It would institute a statewide mail ballot system, augmented by county-based vote centers that still allow people to cast ballots in person. It cleans up problems that stem from inconsistency.
We have concerns, however, about the bill's move to same-day voter registration. We worry the bill mandates a timeline that is too aggressive, particularly since it relies on technology that hasn't been tested.
It's a chicken-and-egg argument: Without the bill, there would be no imperative to create the real-time, Web-based access to the state's SCORE voter registration database. But you can't test what doesn't exist.
Secretary of State Scott Gessler, who opposes the bill, makes persuasive arguments about the cost and difficulty of creating such a program on a fast-track basis. They must devise specifications, write the software and test it before the fall elections.
Democrats would have had this input had they included him in the creation of the bill, but they didn't. Rep. Dickey Lee Hullinghorst, D-Boulder, told us Gessler, a Republican, was excluded because he had "neither a willingness nor a common goal" in pursuing election reforms.

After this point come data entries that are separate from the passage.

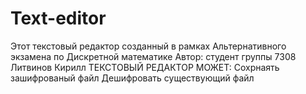 # Text-editor
Этот текстовый редактор созданный в рамках Альтернативного экзамена по Дискретной математике
Автор: студент группы 7308 Литвинов Кирилл
ТЕКСТОВЫЙ РЕДАКТОР МОЖЕТ:
Сохрнаять зашифрованый файл
Дешифровать существующий файл
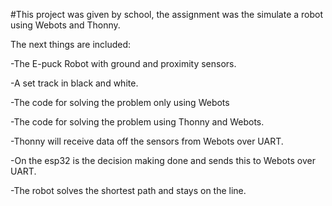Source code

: #This project was given by school, the assignment was the simulate a robot using Webots and Thonny. 

The next things are included:

-The E-puck Robot with ground and proximity sensors.

-A set track in black and white.

-The code for solving the problem only using Webots

-The code for solving the problem using Thonny and Webots.

   -Thonny will receive data off the sensors from Webots over UART.
   
   -On the esp32 is the decision making done and sends this to Webots over UART.
   
   -The robot solves the shortest path and stays on the line.
   
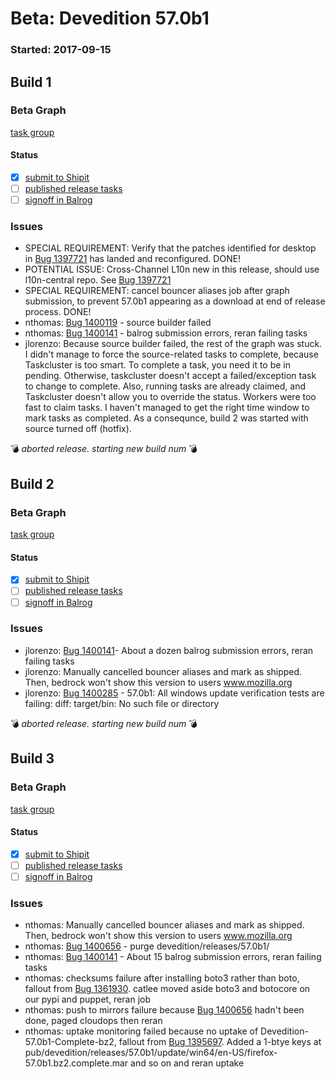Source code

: # Beta: Devedition 57.0b1

### Started: 2017-09-15

## Build 1

### Beta Graph
[task group](https://tools.taskcluster.net/push-inspector/#/Zi-rCIvSRUm7t-CFbAaUYw)


#### Status
- [x] [submit to Shipit](https://wiki.mozilla.org/Release:Release_Automation_on_Mercurial:Starting_a_Release#Submit_to_Ship_It)
- [ ] [published release tasks](../how-tos/relpro.md#4-publish-release)
- [ ] [signoff in Balrog](../how-tos/relpro.md#3-signoffs)

### Issues
- SPECIAL REQUIREMENT: Verify that the patches identified for desktop in [Bug 1397721](https://bugzilla.mozilla.org/show_bug.cgi?id=1397721#c17) has landed and reconfigured. DONE!
- POTENTIAL ISSUE: Cross-Channel L10n new in this release, should use l10n-central repo. See [Bug 1397721](https://bugzil.la/1397721)
- SPECIAL REQUIREMENT: cancel bouncer aliases job after graph submission, to prevent 57.0b1 appearing as a download at end of release process. DONE!
- nthomas: [Bug 1400119](https://bugzil.la/1400119) - source builder failed
- nthomas: [Bug 1400141](https://bugzil.la/1400141) - balrog submission errors, reran failing tasks
- jlorenzo: Because source builder failed, the rest of the graph was stuck. I didn't manage to force the source-related tasks to complete, because Taskcluster is too smart. To complete a task, you need it to be in pending. Otherwise, taskcluster doesn't accept a failed/exception task to change to complete. Also, running tasks are already claimed, and Taskcluster doesn't allow you to override the status. Workers were too fast to claim tasks. I haven't managed to get the right time window to mark tasks as completed. As a consequnce, build 2 was started with source turned off (hotfix).

:bomb: _aborted release. starting new build num_ :bomb:

## Build 2

### Beta Graph
[task group](https://tools.taskcluster.net/push-inspector/#/SccqGTzATvqPXaVMW4LjJQ)


#### Status
- [x] [submit to Shipit](https://wiki.mozilla.org/Release:Release_Automation_on_Mercurial:Starting_a_Release#Submit_to_Ship_It)
- [ ] [published release tasks](../how-tos/relpro.md#4-publish-release)
- [ ] [signoff in Balrog](../how-tos/relpro.md#3-signoffs)

### Issues
- jlorenzo: [Bug 1400141](https://bugzil.la/1400141)- About a dozen balrog submission errors, reran failing tasks
- jlorenzo: Manually cancelled bouncer aliases and mark as shipped. Then, bedrock won't show this version to users www.mozilla.org
- jlorenzo: [Bug 1400285](https://bugzil.la/1400285) - 57.0b1: All windows update verification tests are failing: diff: target/bin: No such file or directory

:bomb: _aborted release. starting new build num_ :bomb:

## Build 3

### Beta Graph
[task group](https://tools.taskcluster.net/push-inspector/#/PqkUbYFlSqutB9EJQYTi8g)


#### Status
- [x] [submit to Shipit](https://wiki.mozilla.org/Release:Release_Automation_on_Mercurial:Starting_a_Release#Submit_to_Ship_It)
- [ ] [published release tasks](../how-tos/relpro.md#4-publish-release)
- [ ] [signoff in Balrog](../how-tos/relpro.md#3-signoffs)

### Issues
- nthomas: Manually cancelled bouncer aliases and mark as shipped. Then, bedrock won't show this version to users www.mozilla.org
- nthomas: [Bug 1400656](https://bugzil.la/1400656) - purge devedition/releases/57.0b1/
- nthomas: [Bug 1400141](https://bugzil.la/1400141) - About 15 balrog submission errors, reran failing tasks
- nthomas: checksums failure after installing boto3 rather than boto, fallout from [Bug 1361930](https://bugzil.la/1361930). catlee moved aside boto3 and botocore on our pypi and puppet, reran job
- nthomas: push to mirrors failure because [Bug 1400656](https://bugzil.la/1400656) hadn't been done, paged cloudops then reran
- nthomas: uptake monitoring failed because no uptake of Devedition-57.0b1-Complete-bz2, fallout from [Bug 1395697](https://bugzil.la/1395697). Added a 1-btye keys at pub/devedition/releases/57.0b1/update/win64/en-US/firefox-57.0b1.bz2.complete.mar and so on and reran uptake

Gessler can be a prickly presence and has had a hand in creating the animosity that exists between himself and Democrats. Perhaps he now sees how it affects his ability to function as secretary of state.

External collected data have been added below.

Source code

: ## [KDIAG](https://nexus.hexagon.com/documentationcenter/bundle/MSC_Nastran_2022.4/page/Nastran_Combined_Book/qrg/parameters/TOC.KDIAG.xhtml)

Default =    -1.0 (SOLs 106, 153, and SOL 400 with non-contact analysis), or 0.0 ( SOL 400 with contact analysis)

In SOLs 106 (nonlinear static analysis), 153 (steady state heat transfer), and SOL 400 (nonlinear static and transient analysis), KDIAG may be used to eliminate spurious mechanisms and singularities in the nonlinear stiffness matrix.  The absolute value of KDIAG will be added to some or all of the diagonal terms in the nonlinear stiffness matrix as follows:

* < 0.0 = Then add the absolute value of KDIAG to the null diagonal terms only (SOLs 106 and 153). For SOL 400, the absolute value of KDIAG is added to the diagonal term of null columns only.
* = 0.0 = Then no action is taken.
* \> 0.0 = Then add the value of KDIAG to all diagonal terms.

With majorities in both legislative chambers and a Democratic governor, Democrats apparently see no need to consult Gessler. Yet, by cutting him out of the bill-drafting process, they lose the expertise of the professionals who work in his office.

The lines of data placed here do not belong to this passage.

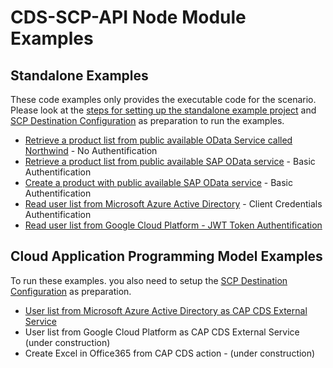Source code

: # CDS-SCP-API Node Module Examples

## Standalone Examples

These code examples only provides the executable code for the scenario. Please look at the [steps for setting up the standalone example project](./standalonesetup.md) and  [SCP Destination Configuration](../README.md) as preparation to run the examples.

- [Retrieve a product list from public available OData Service called Northwind](./InternetProxy/ReadPublicApiNorthwindWithNoAuthentication.js) - No Authentification
- [Retrieve a product list from public available SAP OData service](./InternetProxy/ReadProductsOfErpWithBasicAuthentication.js) - Basic Authentification
- [Create a product with public available SAP OData service](./InternetProxy/CreateProductInErpWithBasicAuthentication.js)  - Basic Authentification
- [Read user list from Microsoft Azure Active Directory](./InternetProxy/ReadUserlistOfAzureActiveDirectoryWithClientCredentialsAuthentication.js) - Client Credentials  Authentification
- [Read user list from Google Cloud Platform - JWT Token Authentification](./InternetProxy/ReadUserlistOfGoogleCloudPlatformWithOAuth2JWTBearer.js)

## Cloud Application Programming Model Examples
To run these examples. you also need to setup the [SCP Destination Configuration](../README.md) as preparation.

- [User list from Microsoft Azure Active Directory as CAP CDS External Service](./CAP/CapMSGraphCdsService.md)
- User list from Google Cloud Platform as CAP CDS External Service (under construction)
- Create Excel in Office365 from CAP CDS action - (under construction)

When we told Donetta Davidson, head of the Colorado County Clerks Association, that the secretary's Internet technology specialist, whom she knows, had a problem with the timeline, she immediately gave credence to the concern. "I would never question [his] integrity," she said.
Which is exactly our point.
More time should be allowed for development and testing of same-day registration technology. Consideration also should be given to disallowing voter registration very close to or on Election Day in the first years of using the technology. That way, clerks can become familiar with it and can ensure registrants are legitimate voters. Or perhaps the bill should require last-minute registrants to show a photo ID.
As we said, we like many of the ideas in the bill and have supported them over the years. We'd hate to see these good reforms get a bad reputation by being implemented too fast.